Scan the entries below for the word "measured". Copy each line that has it.

╭─ Task material

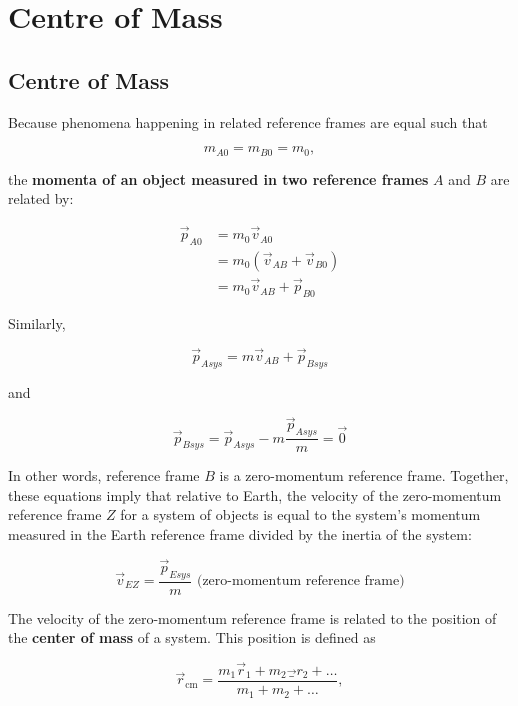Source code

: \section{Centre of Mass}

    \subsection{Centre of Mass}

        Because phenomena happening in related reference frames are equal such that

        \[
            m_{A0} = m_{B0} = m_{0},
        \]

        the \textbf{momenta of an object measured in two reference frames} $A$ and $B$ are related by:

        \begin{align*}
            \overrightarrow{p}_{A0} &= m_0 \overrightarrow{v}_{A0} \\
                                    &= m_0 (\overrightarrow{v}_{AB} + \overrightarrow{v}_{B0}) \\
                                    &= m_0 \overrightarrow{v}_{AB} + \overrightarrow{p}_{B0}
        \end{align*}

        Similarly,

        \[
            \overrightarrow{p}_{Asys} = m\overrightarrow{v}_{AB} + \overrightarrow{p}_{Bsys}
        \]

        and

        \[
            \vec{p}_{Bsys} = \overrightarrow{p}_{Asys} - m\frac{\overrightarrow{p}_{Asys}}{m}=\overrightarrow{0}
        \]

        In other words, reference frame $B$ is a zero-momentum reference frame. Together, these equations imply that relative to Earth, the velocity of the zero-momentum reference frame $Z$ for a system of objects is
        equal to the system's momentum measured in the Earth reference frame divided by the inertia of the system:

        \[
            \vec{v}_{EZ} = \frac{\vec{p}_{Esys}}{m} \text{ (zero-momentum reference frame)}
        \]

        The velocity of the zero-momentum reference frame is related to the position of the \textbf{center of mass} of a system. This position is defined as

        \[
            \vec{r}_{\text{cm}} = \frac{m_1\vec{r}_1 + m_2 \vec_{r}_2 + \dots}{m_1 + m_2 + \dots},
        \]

╰─

> _Response area_:
        the \textbf{momenta of an object measured in two reference frames} $A$ and $B$ are related by:
        equal to the system's momentum measured in the Earth reference frame divided by the inertia of the system:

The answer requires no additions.